### AIM OF THE EXERCISE
Copy every line of the data that includes the string "sentence".

(Data extracted from a collection)
= Beginning of Section =

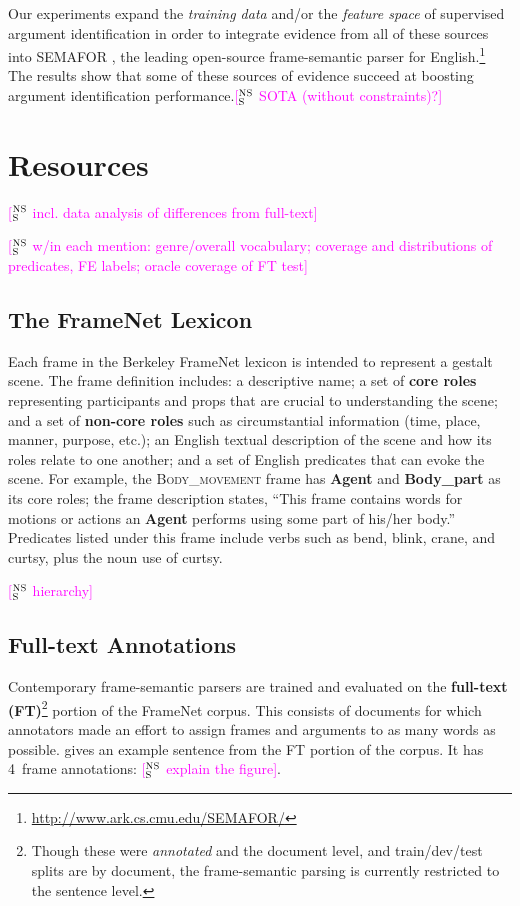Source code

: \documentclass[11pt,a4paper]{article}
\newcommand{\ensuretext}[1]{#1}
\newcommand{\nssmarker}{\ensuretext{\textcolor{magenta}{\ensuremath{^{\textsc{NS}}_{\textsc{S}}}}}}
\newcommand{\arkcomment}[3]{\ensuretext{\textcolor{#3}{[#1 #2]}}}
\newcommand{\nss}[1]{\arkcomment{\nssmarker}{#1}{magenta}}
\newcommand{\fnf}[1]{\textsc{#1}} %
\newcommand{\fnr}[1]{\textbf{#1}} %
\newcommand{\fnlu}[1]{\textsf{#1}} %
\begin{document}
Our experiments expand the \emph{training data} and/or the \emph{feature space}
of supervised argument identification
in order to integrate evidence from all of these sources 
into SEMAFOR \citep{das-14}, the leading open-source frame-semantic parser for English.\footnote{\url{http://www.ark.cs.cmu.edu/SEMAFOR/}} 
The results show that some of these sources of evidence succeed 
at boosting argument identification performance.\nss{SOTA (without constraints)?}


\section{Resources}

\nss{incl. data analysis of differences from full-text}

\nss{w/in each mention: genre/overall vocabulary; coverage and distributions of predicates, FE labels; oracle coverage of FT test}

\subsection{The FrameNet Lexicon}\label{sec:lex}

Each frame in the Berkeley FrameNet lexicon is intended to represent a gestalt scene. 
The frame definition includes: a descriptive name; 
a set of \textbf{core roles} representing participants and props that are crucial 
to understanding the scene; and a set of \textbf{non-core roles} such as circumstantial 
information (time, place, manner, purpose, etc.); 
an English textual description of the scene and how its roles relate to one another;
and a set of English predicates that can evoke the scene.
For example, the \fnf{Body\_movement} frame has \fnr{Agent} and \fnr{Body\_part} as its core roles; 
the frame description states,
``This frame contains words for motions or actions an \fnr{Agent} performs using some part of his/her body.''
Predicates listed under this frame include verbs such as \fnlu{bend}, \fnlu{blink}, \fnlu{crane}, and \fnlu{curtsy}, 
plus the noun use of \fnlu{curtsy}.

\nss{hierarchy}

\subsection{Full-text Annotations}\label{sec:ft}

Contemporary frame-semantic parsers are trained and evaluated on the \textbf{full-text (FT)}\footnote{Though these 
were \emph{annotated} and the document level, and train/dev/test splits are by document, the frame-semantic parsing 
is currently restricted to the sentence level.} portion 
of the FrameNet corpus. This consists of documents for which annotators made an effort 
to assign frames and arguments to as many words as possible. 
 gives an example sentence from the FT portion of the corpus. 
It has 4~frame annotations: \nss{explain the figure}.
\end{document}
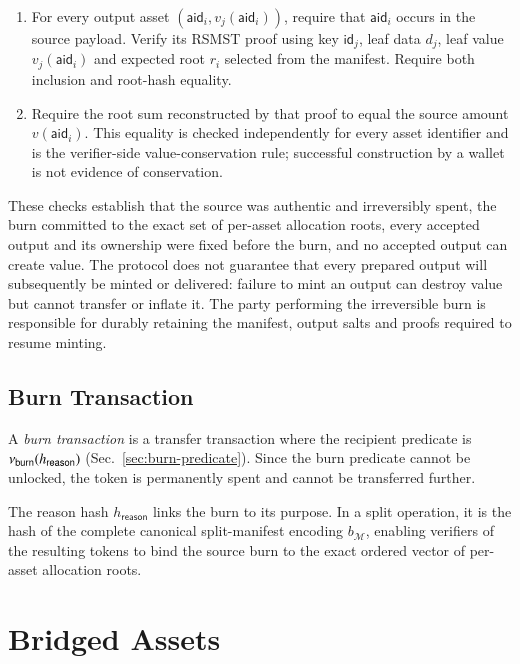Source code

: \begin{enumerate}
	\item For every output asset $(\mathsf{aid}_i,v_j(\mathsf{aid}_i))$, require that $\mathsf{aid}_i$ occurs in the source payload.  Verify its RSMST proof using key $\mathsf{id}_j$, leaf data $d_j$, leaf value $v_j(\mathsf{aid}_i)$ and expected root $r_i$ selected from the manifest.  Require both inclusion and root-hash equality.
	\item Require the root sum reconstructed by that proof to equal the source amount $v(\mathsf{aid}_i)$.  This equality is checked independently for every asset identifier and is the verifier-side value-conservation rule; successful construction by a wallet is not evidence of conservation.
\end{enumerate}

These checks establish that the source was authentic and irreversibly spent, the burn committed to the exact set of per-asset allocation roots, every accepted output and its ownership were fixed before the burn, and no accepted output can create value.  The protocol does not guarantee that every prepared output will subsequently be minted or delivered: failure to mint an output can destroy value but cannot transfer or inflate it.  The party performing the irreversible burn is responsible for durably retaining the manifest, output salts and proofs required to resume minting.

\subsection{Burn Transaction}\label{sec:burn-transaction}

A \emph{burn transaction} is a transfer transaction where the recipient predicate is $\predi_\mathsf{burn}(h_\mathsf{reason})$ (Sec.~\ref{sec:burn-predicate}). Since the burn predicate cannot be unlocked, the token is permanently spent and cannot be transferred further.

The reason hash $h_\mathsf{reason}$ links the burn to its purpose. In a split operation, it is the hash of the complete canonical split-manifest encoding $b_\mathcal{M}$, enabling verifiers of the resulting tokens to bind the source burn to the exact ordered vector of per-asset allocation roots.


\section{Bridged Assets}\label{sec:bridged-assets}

= End of Section =

### REPLY TO THE TASK
is currently restricted to the sentence level.} portion 
 gives an example sentence from the FT portion of the corpus. 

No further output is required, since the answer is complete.